After that there were no new castles. Not for a long time, anyway. Which is not to say the castle stayed the same. For a start, they swallowed up anything disused they passed. And then Howl complained the bipedal version made his bathwater splosh all over the bathroom floor, and Calcifer never quite got the hang of six legs: they would keep on crossing. So they settled on four.
They were nearing the end of their Beetle Phase, as Calcifer called it, before Howl mentioned the Witch of the Waste again. He was working on a cushioning charm that would make it less of a disaster if the castle fell over the next time its legs got crossed. ‘The Witch of the Waste had a neat spell for this when we were flying together,’ he said. ‘She always hated bumpy landings.’ He glanced across at the hearth. Calcifer was snoozing, just a dull orange glow in the ashes beneath the blackened logs. ‘You must get a lot of practice at cushioning spells when your castle’s made of solid gold,’ he said to himself. ‘I wonder where she got it all from? Great big treasure chests for the foundation stones, gold ingots for bricks, stacks of sovereigns everywhere for beading…’
‘I knew you couldn’t get anything quite that shiny just with magic,’ went a little voice from the fireplace.
‘Calcifer? I thought you were just pretending to be asleep.’
There was a crackle and a pop, and the fire demon flared up like a struck match. ‘What did go down between the pair of you?’ he asked. ‘One minute she’s your dream ticket.

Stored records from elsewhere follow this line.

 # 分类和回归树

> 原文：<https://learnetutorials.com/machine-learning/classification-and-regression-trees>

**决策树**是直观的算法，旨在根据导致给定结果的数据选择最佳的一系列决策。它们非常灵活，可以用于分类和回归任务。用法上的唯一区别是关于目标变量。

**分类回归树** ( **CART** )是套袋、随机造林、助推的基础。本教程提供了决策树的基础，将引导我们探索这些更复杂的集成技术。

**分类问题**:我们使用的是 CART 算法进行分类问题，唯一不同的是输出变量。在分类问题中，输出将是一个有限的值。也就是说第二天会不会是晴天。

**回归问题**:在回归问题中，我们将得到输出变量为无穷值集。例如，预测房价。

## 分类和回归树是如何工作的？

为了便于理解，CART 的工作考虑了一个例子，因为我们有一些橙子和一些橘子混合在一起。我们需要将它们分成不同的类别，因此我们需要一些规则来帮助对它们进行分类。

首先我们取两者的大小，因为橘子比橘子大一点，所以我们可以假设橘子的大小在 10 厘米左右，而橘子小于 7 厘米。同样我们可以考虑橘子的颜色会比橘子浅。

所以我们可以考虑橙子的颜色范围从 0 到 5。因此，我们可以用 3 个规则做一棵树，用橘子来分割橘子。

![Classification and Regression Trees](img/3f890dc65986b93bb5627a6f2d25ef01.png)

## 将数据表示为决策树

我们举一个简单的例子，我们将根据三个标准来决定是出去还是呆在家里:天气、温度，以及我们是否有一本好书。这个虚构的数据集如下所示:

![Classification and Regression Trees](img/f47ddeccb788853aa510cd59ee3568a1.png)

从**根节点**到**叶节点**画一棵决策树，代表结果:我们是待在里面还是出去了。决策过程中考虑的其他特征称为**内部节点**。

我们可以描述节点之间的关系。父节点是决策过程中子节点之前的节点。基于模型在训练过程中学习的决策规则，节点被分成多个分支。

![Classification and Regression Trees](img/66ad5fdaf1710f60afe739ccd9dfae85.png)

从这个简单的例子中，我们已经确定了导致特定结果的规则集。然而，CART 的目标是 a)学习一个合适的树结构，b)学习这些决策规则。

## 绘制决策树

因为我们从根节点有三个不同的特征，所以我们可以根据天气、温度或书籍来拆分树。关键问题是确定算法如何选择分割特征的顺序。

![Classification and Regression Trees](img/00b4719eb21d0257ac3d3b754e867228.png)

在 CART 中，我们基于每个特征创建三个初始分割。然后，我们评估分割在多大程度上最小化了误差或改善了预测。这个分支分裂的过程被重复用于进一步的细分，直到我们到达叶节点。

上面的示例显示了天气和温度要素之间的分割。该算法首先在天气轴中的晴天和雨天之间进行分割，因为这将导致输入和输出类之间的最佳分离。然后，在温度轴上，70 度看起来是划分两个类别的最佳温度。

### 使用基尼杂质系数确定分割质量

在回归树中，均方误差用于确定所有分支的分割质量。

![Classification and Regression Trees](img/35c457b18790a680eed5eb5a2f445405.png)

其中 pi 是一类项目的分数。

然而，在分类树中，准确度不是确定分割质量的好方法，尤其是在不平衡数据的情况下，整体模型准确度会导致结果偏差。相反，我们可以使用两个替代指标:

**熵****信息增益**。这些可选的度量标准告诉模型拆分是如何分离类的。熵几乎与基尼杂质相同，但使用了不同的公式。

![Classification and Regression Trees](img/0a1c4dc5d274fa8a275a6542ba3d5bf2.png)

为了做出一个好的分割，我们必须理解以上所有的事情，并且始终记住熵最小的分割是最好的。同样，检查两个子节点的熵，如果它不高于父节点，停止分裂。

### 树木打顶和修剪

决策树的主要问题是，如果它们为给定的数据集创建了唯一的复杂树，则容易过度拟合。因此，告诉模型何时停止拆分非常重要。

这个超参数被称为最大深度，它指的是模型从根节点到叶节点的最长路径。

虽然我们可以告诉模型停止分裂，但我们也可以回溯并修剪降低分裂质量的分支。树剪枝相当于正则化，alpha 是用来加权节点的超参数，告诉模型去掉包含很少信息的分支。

The next minute I wake up to find you prodding me with the fire shovel, yelling something about needing to escape.’
Howl picked up a pine log from the basket and started peeling the bark from it with his fingernails. ‘I saw her as she really is,’ he said, his eyes fixed on the log in his hands. ‘All that gold around the place was peculiar enough, but when I started to unbutton her—’
‘That’s quite enough!’ Calcifer was glowing a deep orange, nearly red, almost as if he were blushing. ‘If I’d wanted to know how you flesh creatures started new ones I’d have asked.’
‘How do stars do it?’ Howl was genuinely curious. The fire demon didn’t talk much about his former life these days.
‘We don’t. Not if we can help it. There’s only space for a fixed number of stars in the firmament, you see. But sometimes new stars just seem to get born.’
‘Is that what happened to you?’
‘Retired. Retired! A million years of celestial service and I get shoved out like an old shoe. Give me that log before you worry it to kindling!’
Howl dropped the log onto the fire and began worrying at the dirt under his nails instead. ‘You know there’ll always be a place for you here in my hearth,’ he said.
‘Humph,’ went Calcifer, with a shower of sparks. ‘You just want a slave to heat up your bathwater.’
And with a creak and a groan, the castle stalked on through the rain, leaving behind a long plume of smoke.